- Born: 16 June 1995 (age 31) Pyongyang, North Korea
- Education: Paris Institute of Political Studies
- Parents: Kim Jong-nam (father); Ri Hye-kyong (mother);
- Relatives: Kim family

Korean name
- Hangul: 김한솔
- RR: Gim Hansol
- MR: Kim Hansol

= Kim Han-sol =

North Korean student, ruling family member

Kim Han-sol (김한솔, born 16 June 1995) is the eldest son of Kim Jong-nam and a grandson of the former North Korean ruler Kim Jong Il. His father was the unofficial heir apparent until he fell out of favor with the regime after a failed attempt to secretly visit Tokyo Disneyland in May 2001.

Kim Han-sol's half-uncle, Kim Jong Un, was named the heir apparent in September 2010, and succeeded Kim Jong Il upon the latter's death in December 2011. Since his father's assassination in 2017, he has been under the protective custody of the United States Central Intelligence Agency and is reportedly living in the United States.

==Early life and education==
Kim Han-sol was born in Pyongyang on June 16, 1995 and had an isolated upbringing in Mainland China and Macau. Kim Han-sol first came to public attention in 2011 when he was accepted by Li Po Chun United World College, a member of the UWC movement, to study in Hong Kong. Later, he was denied a student visa by the Hong Kong government. In late 2011, due to an admissions announcement by the United World Colleges' (UWC) United World College in Mostar, Bosnia and Herzegovina campus, it was discovered by the South Korean media that one of the newly admitted students to the college was Kim Han-sol, about whom very little had been previously known.

The South Korean media tracked down several online accounts maintained by Kim Han-sol. The content of the accounts were widely spread online, providing stark contrast to his grandfather's regime. In various posted messages on YouTube, Facebook, and Twitter, he expressed guilt for his family's role in the suffering of the North Korean people. He expressed guilt about having enough to eat when his people in North Korea were starving, and he appeared to criticize his uncle – the heir apparent – Kim Jong Un.

In October 2012, Kim Han-sol made his first ever televised interview (in English) with Finnish TV network Yle, making several comments about his desire for Korean reunification, and not disputing the interviewer Elisabeth Rehn's disparaging characterizations of Kim Han-sol's grandfather's and uncle's rule over North Korea.

In December 2013, Kim was in his first year of study at the Le Havre campus of France's Sciences Po university. Following the execution of his grand uncle Jang Song-thaek in the same month, he was placed under police protection. He completed his studies at Sciences Po in 2016.

== Assassination of Kim Jong-nam ==

Kim Han-sol's father Kim Jong-nam was assassinated in Malaysia on 13 February 2017, by two women who attacked him at the Terminal 2 of the Kuala Lumpur International Airport with VX nerve agent, a lethal chemical weapon. On 7 March 2017, in a partially censored video published by the group Free Joseon, Kim Han-sol stated that he was with his mother and sister and hoping that it would "get better soon." The uncensored video was later uploaded in 2019, which included Han-Sol thanking Adrian Hong and his team for his help.

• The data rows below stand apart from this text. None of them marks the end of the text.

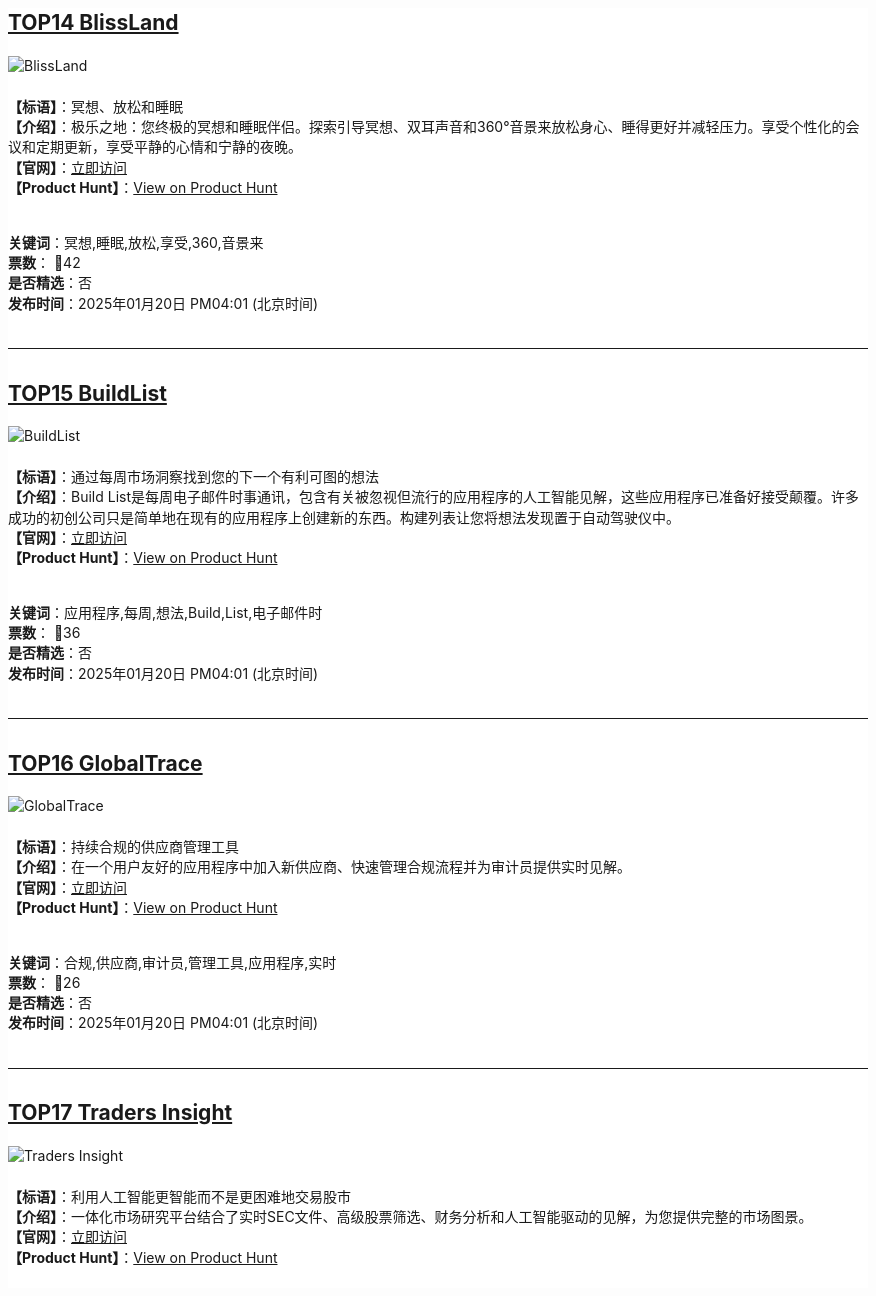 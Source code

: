 
## [TOP14    BlissLand](https://www.producthunt.com/posts/blissland)
![BlissLand](https://ph-files.imgix.net/5a2e7230-a6b1-409a-966e-aee23ead7830.png?auto=format&fit=crop&frame=1&h=512&w=1024)<br /><br />
**【标语】**：冥想、放松和睡眠<br />
**【介绍】**：极乐之地：您终极的冥想和睡眠伴侣。探索引导冥想、双耳声音和360°音景来放松身心、睡得更好并减轻压力。享受个性化的会议和定期更新，享受平静的心情和宁静的夜晚。<br />
**【官网】**：[立即访问](https://www.producthunt.com/r/UUVUXA5S4EAAS3)<br />
**【Product Hunt】**：[View on Product Hunt](https://www.producthunt.com/posts/blissland)<br /><br />

**关键词**：冥想,睡眠,放松,享受,360,音景来<br />
**票数**： 🔺42<br />
**是否精选**：否<br />
**发布时间**：2025年01月20日 PM04:01 (北京时间)<br /><br />

---

## [TOP15    BuildList](https://www.producthunt.com/posts/buildlist)
![BuildList](https://ph-files.imgix.net/d2e5598e-6f6b-4e99-ba89-117e2635a1cd.png?auto=format&fit=crop&frame=1&h=512&w=1024)<br /><br />
**【标语】**：通过每周市场洞察找到您的下一个有利可图的想法<br />
**【介绍】**：Build List是每周电子邮件时事通讯，包含有关被忽视但流行的应用程序的人工智能见解，这些应用程序已准备好接受颠覆。许多成功的初创公司只是简单地在现有的应用程序上创建新的东西。构建列表让您将想法发现置于自动驾驶仪中。<br />
**【官网】**：[立即访问](https://www.producthunt.com/r/RAU422AK5HRQTL)<br />
**【Product Hunt】**：[View on Product Hunt](https://www.producthunt.com/posts/buildlist)<br /><br />

**关键词**：应用程序,每周,想法,Build,List,电子邮件时<br />
**票数**： 🔺36<br />
**是否精选**：否<br />
**发布时间**：2025年01月20日 PM04:01 (北京时间)<br /><br />

---

## [TOP16    GlobalTrace](https://www.producthunt.com/posts/globaltrace)
![GlobalTrace](https://ph-files.imgix.net/27e03563-b968-4080-a8e6-2aec0b6bf711.png?auto=format&fit=crop&frame=1&h=512&w=1024)<br /><br />
**【标语】**：持续合规的供应商管理工具<br />
**【介绍】**：在一个用户友好的应用程序中加入新供应商、快速管理合规流程并为审计员提供实时见解。<br />
**【官网】**：[立即访问](https://www.producthunt.com/r/72GNESITUTHOWK)<br />
**【Product Hunt】**：[View on Product Hunt](https://www.producthunt.com/posts/globaltrace)<br /><br />

**关键词**：合规,供应商,审计员,管理工具,应用程序,实时<br />
**票数**： 🔺26<br />
**是否精选**：否<br />
**发布时间**：2025年01月20日 PM04:01 (北京时间)<br /><br />

---

## [TOP17    Traders Insight](https://www.producthunt.com/posts/traders-insight)
![Traders Insight](https://ph-files.imgix.net/0de4b3b2-78b9-41b3-8d0f-27f1ec0d4dfc.png?auto=format&fit=crop&frame=1&h=512&w=1024)<br /><br />
**【标语】**：利用人工智能更智能而不是更困难地交易股市<br />
**【介绍】**：一体化市场研究平台结合了实时SEC文件、高级股票筛选、财务分析和人工智能驱动的见解，为您提供完整的市场图景。<br />
**【官网】**：[立即访问](https://www.producthunt.com/r/OBA5KWLPTG2EJE)<br />
**【Product Hunt】**：[View on Product Hunt](https://www.producthunt.com/posts/traders-insight)<br /><br />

His father's body was flown back to North Korea on 31 March, despite his protests.

In October 2017, Chinese police arrested two North Korean agents in Beijing, on suspicion of plotting to harm Kim Han-sol, according to the South Korean newspaper JoongAng Ilbo. The two suspects were members of North Korea's Reconnaissance General Bureau, which is responsible for overseas espionage, and were part of a team of seven foiled by Chinese authorities. In April 2020, Bloomberg News reported that Kim Han-sol's "whereabouts remain unknown" since the assassination. In November 2020, it was reported that Han-sol had been taken into protective custody by the Central Intelligence Agency at some point following his father's assassination. In January 2023, Chun In-bum, a former lieutenant general in the South Korean Army, told The Daily Telegraph that Han-sol "seems to be somewhere in Europe being protected and taken care of". As of January 2024, he is reportedly living in the United States as a result of assistance from Free Joseon.